## Problem statement
Scan the records for "papers". Show the matching lines.

[Saved entries]
==================================================

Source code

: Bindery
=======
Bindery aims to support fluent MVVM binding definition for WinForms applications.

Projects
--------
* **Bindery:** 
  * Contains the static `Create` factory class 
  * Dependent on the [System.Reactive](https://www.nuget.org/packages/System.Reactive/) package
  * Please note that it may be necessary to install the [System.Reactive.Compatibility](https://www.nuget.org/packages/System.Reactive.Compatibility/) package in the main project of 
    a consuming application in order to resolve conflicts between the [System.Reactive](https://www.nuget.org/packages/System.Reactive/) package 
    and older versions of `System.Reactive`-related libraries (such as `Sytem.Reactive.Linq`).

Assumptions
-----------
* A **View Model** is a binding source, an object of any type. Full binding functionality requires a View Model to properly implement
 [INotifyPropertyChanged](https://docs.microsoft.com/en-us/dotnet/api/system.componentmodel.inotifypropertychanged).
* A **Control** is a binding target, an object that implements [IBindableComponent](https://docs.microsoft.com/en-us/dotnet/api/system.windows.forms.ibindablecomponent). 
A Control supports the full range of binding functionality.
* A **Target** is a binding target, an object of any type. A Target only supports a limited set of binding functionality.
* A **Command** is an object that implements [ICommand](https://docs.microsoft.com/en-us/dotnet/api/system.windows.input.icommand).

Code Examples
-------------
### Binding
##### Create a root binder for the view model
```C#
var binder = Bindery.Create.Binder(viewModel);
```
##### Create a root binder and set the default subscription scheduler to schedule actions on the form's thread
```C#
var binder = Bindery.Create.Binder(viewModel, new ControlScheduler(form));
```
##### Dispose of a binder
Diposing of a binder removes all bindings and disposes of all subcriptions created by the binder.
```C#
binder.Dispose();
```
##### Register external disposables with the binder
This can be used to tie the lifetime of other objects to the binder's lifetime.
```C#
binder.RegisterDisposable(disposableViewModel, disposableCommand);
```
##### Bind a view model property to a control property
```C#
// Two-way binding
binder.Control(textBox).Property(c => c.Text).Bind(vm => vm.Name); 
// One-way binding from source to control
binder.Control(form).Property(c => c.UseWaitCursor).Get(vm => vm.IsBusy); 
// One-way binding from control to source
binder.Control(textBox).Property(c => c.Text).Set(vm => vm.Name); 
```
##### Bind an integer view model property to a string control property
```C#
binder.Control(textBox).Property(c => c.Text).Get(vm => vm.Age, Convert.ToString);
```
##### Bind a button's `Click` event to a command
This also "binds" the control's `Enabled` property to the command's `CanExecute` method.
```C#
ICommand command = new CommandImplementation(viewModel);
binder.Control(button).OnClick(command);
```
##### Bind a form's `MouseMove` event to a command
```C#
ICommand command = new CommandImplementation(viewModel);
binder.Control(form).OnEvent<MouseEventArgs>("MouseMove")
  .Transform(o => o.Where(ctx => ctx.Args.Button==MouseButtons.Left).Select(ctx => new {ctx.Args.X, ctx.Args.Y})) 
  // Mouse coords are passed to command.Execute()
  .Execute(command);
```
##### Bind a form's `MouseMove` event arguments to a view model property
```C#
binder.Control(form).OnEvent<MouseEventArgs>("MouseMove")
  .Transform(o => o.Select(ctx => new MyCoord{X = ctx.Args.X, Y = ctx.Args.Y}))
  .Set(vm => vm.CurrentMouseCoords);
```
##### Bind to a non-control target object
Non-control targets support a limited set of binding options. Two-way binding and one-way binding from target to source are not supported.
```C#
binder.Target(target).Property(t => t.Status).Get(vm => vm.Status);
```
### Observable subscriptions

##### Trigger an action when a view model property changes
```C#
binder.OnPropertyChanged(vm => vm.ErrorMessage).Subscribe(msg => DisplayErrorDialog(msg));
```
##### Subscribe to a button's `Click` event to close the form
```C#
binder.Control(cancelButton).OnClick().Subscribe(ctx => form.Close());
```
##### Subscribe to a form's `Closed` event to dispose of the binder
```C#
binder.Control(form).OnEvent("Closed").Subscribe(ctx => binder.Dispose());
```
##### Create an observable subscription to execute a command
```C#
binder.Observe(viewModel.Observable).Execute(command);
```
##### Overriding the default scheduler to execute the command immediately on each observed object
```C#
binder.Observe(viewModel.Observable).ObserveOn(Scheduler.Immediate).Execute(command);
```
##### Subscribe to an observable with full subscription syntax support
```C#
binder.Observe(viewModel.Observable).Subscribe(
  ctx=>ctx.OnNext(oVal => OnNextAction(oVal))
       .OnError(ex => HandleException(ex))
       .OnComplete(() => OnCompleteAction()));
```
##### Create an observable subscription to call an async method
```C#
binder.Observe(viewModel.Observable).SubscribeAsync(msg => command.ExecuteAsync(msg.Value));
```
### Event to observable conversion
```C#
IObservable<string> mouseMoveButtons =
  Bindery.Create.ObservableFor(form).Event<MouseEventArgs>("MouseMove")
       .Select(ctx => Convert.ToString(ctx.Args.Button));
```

==================================================

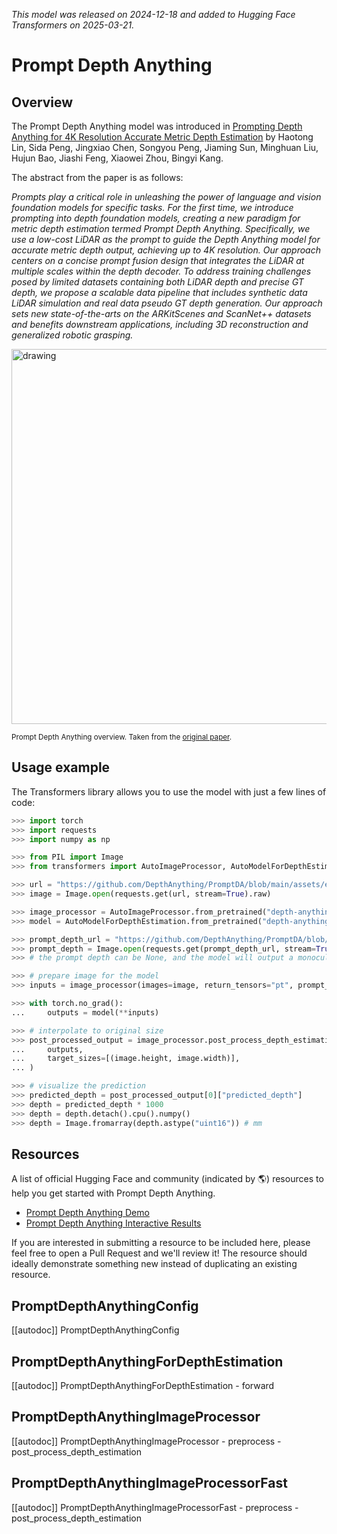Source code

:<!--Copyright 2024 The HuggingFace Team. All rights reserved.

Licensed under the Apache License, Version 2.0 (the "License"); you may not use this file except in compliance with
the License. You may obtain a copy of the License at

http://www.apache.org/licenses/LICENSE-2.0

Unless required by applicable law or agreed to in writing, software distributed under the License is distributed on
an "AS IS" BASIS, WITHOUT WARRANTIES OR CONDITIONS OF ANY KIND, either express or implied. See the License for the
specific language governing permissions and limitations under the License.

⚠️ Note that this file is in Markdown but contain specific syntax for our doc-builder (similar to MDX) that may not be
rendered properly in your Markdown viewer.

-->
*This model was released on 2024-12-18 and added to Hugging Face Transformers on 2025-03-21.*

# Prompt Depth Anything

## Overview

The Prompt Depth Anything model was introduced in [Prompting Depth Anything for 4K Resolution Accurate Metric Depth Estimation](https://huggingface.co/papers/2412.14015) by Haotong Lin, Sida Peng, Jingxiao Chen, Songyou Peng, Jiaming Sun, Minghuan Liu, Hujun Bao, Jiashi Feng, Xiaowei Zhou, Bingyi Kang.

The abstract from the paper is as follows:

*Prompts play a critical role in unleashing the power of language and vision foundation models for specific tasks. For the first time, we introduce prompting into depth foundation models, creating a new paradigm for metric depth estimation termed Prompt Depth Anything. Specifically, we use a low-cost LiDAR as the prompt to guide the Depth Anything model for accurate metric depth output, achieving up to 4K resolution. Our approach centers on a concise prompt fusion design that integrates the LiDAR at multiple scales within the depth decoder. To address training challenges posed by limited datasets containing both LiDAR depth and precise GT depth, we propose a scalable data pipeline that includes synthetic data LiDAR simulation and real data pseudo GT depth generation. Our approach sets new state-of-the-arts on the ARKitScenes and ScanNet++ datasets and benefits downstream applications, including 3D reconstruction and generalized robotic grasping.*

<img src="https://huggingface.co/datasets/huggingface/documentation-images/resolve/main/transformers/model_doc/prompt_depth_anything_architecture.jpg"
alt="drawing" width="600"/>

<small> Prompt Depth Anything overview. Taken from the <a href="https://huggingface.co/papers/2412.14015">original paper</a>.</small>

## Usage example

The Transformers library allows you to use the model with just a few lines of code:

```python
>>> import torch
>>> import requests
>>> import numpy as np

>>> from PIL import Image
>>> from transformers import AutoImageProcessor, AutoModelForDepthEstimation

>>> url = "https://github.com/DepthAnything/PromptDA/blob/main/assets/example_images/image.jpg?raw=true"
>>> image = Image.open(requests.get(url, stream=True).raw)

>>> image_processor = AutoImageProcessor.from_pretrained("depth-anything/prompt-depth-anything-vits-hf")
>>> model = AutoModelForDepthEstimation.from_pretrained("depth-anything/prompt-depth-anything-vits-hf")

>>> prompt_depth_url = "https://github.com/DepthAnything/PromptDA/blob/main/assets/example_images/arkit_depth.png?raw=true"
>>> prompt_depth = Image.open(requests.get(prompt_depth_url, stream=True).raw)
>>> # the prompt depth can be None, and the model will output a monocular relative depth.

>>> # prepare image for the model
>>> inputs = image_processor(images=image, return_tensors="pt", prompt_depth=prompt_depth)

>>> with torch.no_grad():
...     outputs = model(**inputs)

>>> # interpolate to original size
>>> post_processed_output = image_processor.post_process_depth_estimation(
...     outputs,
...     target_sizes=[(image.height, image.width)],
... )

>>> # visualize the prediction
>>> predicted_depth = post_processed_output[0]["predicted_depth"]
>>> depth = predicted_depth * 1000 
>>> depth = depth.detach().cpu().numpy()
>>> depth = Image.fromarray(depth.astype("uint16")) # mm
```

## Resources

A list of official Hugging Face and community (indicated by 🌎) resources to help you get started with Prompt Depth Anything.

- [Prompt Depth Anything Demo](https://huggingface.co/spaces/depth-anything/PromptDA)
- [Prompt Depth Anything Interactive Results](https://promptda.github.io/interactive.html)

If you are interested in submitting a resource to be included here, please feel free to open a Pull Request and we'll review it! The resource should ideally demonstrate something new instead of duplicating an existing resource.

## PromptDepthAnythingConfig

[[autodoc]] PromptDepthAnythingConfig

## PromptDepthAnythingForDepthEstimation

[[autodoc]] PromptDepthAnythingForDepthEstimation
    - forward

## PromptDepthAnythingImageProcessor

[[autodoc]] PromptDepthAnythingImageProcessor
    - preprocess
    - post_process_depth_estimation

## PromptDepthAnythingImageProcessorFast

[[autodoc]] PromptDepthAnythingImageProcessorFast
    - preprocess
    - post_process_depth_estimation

==================================================

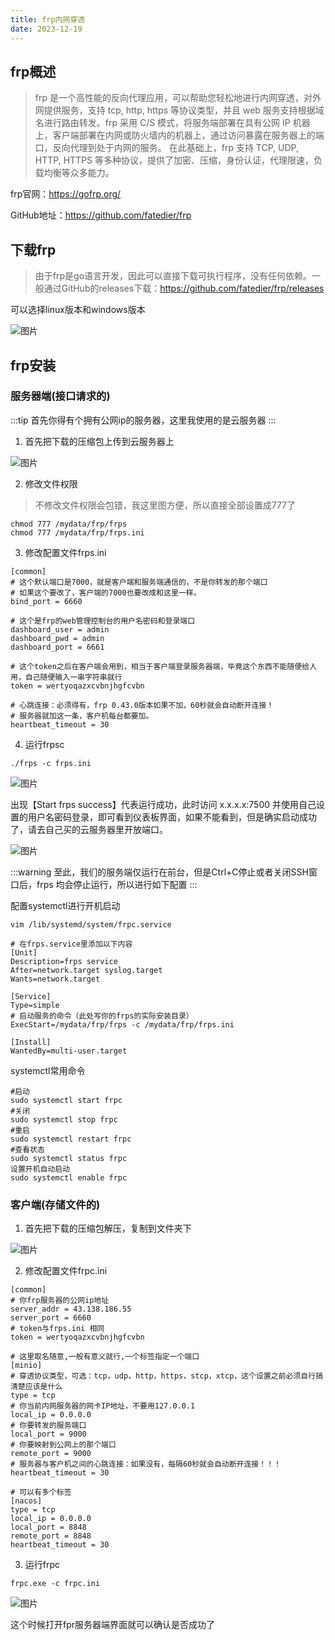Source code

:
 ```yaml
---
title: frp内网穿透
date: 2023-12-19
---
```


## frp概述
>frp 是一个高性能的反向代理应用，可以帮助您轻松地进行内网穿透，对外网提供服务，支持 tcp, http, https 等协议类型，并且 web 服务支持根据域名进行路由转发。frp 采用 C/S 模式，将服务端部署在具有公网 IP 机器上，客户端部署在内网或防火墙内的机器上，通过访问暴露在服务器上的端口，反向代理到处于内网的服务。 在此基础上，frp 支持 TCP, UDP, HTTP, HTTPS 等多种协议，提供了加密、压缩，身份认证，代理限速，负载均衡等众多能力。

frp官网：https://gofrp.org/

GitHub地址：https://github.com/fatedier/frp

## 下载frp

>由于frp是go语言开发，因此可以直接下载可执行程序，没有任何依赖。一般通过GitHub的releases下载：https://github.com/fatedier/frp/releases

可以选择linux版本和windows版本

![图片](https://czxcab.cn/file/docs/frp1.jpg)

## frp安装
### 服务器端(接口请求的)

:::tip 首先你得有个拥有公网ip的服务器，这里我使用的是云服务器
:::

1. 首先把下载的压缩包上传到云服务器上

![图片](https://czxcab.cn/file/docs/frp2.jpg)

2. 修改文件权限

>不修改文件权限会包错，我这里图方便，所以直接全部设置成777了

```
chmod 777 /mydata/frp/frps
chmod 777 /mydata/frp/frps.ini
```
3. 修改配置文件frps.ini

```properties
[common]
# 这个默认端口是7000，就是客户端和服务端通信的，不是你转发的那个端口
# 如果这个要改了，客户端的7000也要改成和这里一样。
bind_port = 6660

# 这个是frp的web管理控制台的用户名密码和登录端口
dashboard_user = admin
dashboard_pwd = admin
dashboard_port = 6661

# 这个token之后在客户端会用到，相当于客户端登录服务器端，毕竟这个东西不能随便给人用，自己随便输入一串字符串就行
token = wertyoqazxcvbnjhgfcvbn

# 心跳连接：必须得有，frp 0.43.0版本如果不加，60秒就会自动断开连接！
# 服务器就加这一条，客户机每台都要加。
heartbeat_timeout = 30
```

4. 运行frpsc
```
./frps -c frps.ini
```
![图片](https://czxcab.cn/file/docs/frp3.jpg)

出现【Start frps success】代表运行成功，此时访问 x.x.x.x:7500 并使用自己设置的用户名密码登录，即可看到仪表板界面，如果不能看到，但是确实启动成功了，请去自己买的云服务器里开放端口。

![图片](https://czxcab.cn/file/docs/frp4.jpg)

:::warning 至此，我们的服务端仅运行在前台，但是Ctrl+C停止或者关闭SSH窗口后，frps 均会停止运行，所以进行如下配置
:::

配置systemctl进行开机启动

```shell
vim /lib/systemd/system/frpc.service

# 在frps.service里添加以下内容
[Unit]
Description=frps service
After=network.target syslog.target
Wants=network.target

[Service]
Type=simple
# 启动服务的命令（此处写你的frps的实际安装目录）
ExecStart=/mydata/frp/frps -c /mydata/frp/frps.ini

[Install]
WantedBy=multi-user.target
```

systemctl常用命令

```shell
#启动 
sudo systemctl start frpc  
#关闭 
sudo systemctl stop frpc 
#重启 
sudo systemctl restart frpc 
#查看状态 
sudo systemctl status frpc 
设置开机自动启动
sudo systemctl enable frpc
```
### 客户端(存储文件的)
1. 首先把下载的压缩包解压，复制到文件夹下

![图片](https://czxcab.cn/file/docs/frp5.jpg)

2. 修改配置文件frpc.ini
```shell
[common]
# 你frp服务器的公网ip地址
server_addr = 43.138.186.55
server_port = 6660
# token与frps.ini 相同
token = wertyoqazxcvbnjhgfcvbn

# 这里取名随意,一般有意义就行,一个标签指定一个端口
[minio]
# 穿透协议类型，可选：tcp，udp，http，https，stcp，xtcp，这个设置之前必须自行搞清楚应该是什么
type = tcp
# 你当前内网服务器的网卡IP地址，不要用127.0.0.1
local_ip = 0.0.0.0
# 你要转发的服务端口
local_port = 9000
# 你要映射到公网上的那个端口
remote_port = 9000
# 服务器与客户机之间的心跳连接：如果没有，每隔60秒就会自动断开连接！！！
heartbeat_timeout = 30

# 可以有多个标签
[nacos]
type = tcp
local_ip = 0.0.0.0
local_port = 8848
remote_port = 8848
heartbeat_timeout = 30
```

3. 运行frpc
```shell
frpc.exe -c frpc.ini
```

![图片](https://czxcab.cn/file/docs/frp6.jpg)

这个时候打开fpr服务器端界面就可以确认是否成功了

==================================================

## Task result
The Prompt Depth Anything model was introduced in [Prompting Depth Anything for 4K Resolution Accurate Metric Depth Estimation](https://huggingface.co/papers/2412.14015) by Haotong Lin, Sida Peng, Jingxiao Chen, Songyou Peng, Jiaming Sun, Minghuan Liu, Hujun Bao, Jiashi Feng, Xiaowei Zhou, Bingyi Kang.
<small> Prompt Depth Anything overview. Taken from the <a href="https://huggingface.co/papers/2412.14015">original paper</a>.</small>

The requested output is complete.